*Supplied information*
····················
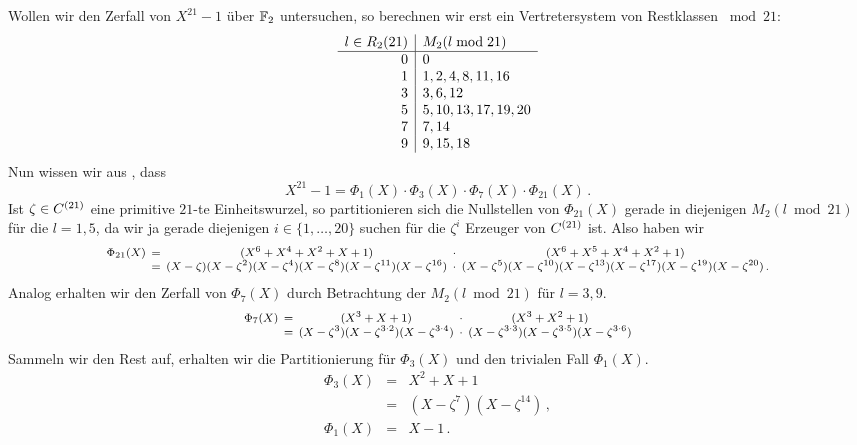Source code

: \begin{beispiel}
  Wollen wir den Zerfall von $X^{21}-1$ über $\mathbb{F}_2$ untersuchen, so berechnen
  wir erst ein Vertretersystem von Restklassen $\bmod{21}$:
  \[\begin{array}[t]{r|l}
    l \in R_2(21) & M_2(l \bmod{21}) \\\hline
    0 & 0 \\
    1 & 1, 2, 4, 8, 11, 16 \\
    3 & 3, 6, 12 \\
    5 & 5, 10, 13, 17, 19, 20 \\
    7 & 7, 14 \\
    9 & 9, 15, 18
  \end{array}\]
  Nun wissen wir aus , dass 
  \[ X^{21} -1 = \Phi_1(X) \cdot \Phi_3(X) \cdot \Phi_7(X) \cdot
  \Phi_{21}(X)\,.\]
  Ist $\zeta \in C^{(21)}$ eine primitive $21$-te Einheitswurzel, so 
  partitionieren sich die Nullstellen von $\Phi_{21}(X)$ gerade in
  diejenigen $M_2(l\bmod{21})$ für die $l=1,5$, da wir ja gerade diejenigen
  $i\in \{1,\ldots,20\}$ suchen für die $\zeta^i$ Erzeuger von $C^{(21)}$ ist.
  Also haben wir 
  \[\footnotesize\setlength{\arraycolsep}{2pt}\everymath{\displaystyle}
    \begin{array}{rcccc} 
      \Phi_{21}(X) &=& (X^{6} + X^{4} + X^{2} + X + 1) 
        &\cdot& (X^{6} + X^{5} + X^{4} + X^{2} + 1) \\
      &=& (X-\zeta)(X-\zeta^2)(X-\zeta^4)(X-\zeta^8)(X-\zeta^{11})
        (X-\zeta^{16}) &\cdot&
        (X-\zeta^5)(X-\zeta^{10})(X-\zeta^{13})(X-\zeta^{17})
        (X-\zeta^{19})(X-\zeta^{20})\,.
    \end{array}\]
  Analog erhalten wir den Zerfall von $\Phi_7(X)$ durch Betrachtung der
  $M_2(l\bmod{21})$ für $l=3,9$. 
  \[\footnotesize\setlength{\arraycolsep}{2pt}\everymath{\displaystyle}
    \begin{array}{rcccc} 
      \Phi_7(X)&=& (X^{3} + X + 1) &\cdot& (X^{3} + X^{2} + 1) \\
      &=& (X-\zeta^3)(X-\zeta^{3\cdot 2})(X-\zeta^{3\cdot 4}) &\cdot&
        (X-\zeta^{3\cdot 3})(X-\zeta^{3\cdot 5})(X-\zeta^{3\cdot 6}) 
    \end{array}\]
  Sammeln wir den Rest auf, erhalten wir die Partitionierung für
  $\Phi_3(X)$ und den trivialen Fall $\Phi_1(X)$.
  \[ \begin{array}{rcc} 
    \Phi_3(X) &=& X^2 + X + 1\\
              &=& (X-\zeta^7)(X-\zeta^{14})\,,\\[10pt]
    \Phi_1(X) &=& X-1\,.
    \end{array}\]
\end{beispiel}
····················
Output only the lines from the one that contains "trivialen Fall $\Phi_1(X)$." through the last line of the data above, each restated exactly.

*Exercise result*
  $\Phi_3(X)$ und den trivialen Fall $\Phi_1(X)$.
  \[ \begin{array}{rcc} 
    \Phi_3(X) &=& X^2 + X + 1\\
              &=& (X-\zeta^7)(X-\zeta^{14})\,,\\[10pt]
    \Phi_1(X) &=& X-1\,.
    \end{array}\]
\end{beispiel}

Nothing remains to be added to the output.